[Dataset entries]
***
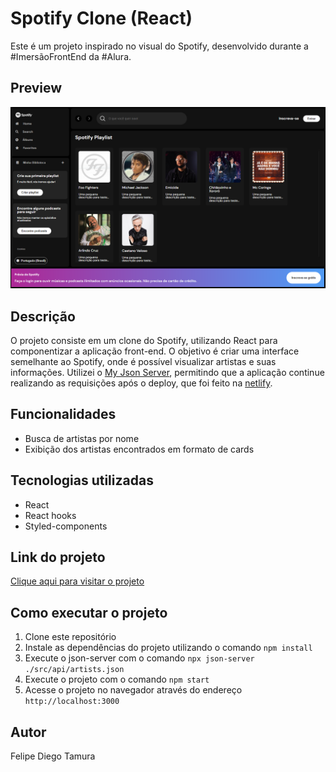 # Spotify Clone (React)

Este é um projeto inspirado no visual do Spotify, desenvolvido durante a #ImersãoFrontEnd da #Alura.

## Preview
![Preview](./src/assets/preview-pag.png)

## Descrição

O projeto consiste em um clone do Spotify, utilizando React para componentizar a aplicação front-end. O objetivo é criar uma interface semelhante ao Spotify, onde é possível visualizar artistas e suas informações. Utilizei o [My Json Server](https://my-json-server.typicode.com/), permitindo que a aplicação continue realizando as requisições após o deploy, que foi feito na [netlify](https://www.netlify.com/).

## Funcionalidades

- Busca de artistas por nome
- Exibição dos artistas encontrados em formato de cards

## Tecnologias utilizadas

- React 
- React hooks
- Styled-components

## Link do projeto

[Clique aqui para visitar o projeto](https://imersao-dev-alura-spotify-react.netlify.app/)


## Como executar o projeto

1. Clone este repositório
2. Instale as dependências do projeto utilizando o comando `npm install`
3. Execute o json-server com o comando `npx json-server ./src/api/artists.json`
3. Execute o projeto com o comando `npm start`
4. Acesse o projeto no navegador através do endereço `http://localhost:3000`

## Autor

Felipe Diego Tamura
***
Exercise prompt
Say again, exactly, only those lines of the records that run from the start through the line with "## Descrição". Pictures are to be skipped.

Result for this exercise
 # Spotify Clone (React)

Este é um projeto inspirado no visual do Spotify, desenvolvido durante a #ImersãoFrontEnd da #Alura.

## Preview
![Preview](./src/assets/preview-pag.png)

## Descrição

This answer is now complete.